City Council members, city administrators, city commission members and more attended the meeting.

Photo by Patricia O’Blenes

City unveils 2040 Visioning plan

Lakeside area to be ‘pinnacle of the city’s vibrancy once again’

By: Eric Czarnik | Sterling Heights Sentry | Published February 5, 2024


STERLING HEIGHTS — After around two years of prep work, the core set of ideas that will guide how Sterling Heights plans to operate for the next 10 to 15 years was finally revealed during a Jan. 30 strategic planning meeting.

City Manager Mark Vanderpool said it’s been around 10 years since the city unveiled its 2030 Visioning plan, which officials cited all the time when discussing city policy goals.

But Vanderpool said it was time to look ahead even further into the future. Following a speech by “For the Love of Cities” author Peter Kageyama, city officials framed their 2040 Visioning presentation as “creating a most loveable city.”

According to officials, brainstorming and conversations for the new plan started during the city’s January 2022 strategic planning session. Then in 2023, the city created a 2040 Visioning team composed of city officials and stakeholders. Surveys of staff and residents were conducted, and a strategic planning firm, Strategiz, helped the city produce a list of the city’s strengths, challenges, opportunities and threats.

The fruits of those efforts led to the plan’s official unveiling Jan. 30.

According to Sterling Heights Library Director Tammy Turgeon, the 2030 Visioning plan was instrumental to several city successes, including new Dodge Park amenities; the new Community Center; and new commissions like the Sustainability Commission, the CommUNITY Alliance, and the African American Coalition.

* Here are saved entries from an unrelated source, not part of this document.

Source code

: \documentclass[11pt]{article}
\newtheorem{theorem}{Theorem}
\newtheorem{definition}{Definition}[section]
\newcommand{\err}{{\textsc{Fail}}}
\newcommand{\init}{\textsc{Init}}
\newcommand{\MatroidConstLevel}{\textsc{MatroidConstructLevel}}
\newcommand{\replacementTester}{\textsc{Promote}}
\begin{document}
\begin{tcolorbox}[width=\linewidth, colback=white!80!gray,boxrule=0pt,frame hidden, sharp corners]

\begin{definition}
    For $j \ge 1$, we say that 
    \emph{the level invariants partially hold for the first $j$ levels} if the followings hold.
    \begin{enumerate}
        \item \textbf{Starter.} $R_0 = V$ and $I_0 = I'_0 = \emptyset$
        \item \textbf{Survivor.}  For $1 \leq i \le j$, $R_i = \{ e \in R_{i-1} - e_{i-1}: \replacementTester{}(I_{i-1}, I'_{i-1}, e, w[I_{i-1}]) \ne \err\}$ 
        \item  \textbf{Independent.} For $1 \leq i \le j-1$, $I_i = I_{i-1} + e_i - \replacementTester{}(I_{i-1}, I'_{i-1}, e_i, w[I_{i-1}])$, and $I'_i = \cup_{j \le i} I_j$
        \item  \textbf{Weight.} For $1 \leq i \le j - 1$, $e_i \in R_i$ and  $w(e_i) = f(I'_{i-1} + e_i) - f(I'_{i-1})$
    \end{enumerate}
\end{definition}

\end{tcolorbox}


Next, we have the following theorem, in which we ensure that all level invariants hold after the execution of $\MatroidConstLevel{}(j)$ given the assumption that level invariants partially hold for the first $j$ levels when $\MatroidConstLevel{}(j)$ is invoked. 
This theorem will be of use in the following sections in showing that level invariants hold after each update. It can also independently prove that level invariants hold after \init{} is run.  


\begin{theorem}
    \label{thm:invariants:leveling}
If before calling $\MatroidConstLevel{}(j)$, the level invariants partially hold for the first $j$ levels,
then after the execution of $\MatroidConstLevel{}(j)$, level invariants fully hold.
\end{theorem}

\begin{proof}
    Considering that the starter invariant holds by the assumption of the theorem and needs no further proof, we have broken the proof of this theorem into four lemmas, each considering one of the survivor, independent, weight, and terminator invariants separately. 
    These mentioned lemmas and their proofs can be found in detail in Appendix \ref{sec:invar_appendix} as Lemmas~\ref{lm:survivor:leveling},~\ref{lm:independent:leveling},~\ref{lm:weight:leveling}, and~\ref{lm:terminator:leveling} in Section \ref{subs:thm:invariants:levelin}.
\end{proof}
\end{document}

She said one thing that will carry over from the 2030 Visioning plan to the 2040 plan is the city’s mission statement slogan of “Innovating Living.”

“We kept coming back to our current slogan,” Turgeon explained. “Because a mission is what you are doing in the present. … We’re doing things that other communities want to implement. We’re a step ahead with these new ideas.”

Human Resources and Benefits Manager Kate Baldwin revealed the campaign’s new vision statement: “An inclusive, vibrant community that is safe, active and sustainable.” Then a series of city officials each revealed a plank of the 2040 Visioning guiding principles. Those principles, verbatim, are the following:

• “Public Safety”: Public safety that is equitable, responsive and proactive.

• “Sustainability”: A city that is exceptionally maintained, sustainable and environmentally responsible.

• “Enriched Living”: Educational and recreational opportunities and programming for all ages, abilities and interests.

• “Neighborhoods”: Plentiful and diverse housing and green spaces available for existing and new residents.

• “Connected”: A city engaged with residents and businesses through innovative channels and technology.

• “Business Innovation”: A destination for entrepreneurs, and high-tech and emerging industries.

• “Distinctive Areas”: Vibrant and attractive areas with unique offerings and focal points.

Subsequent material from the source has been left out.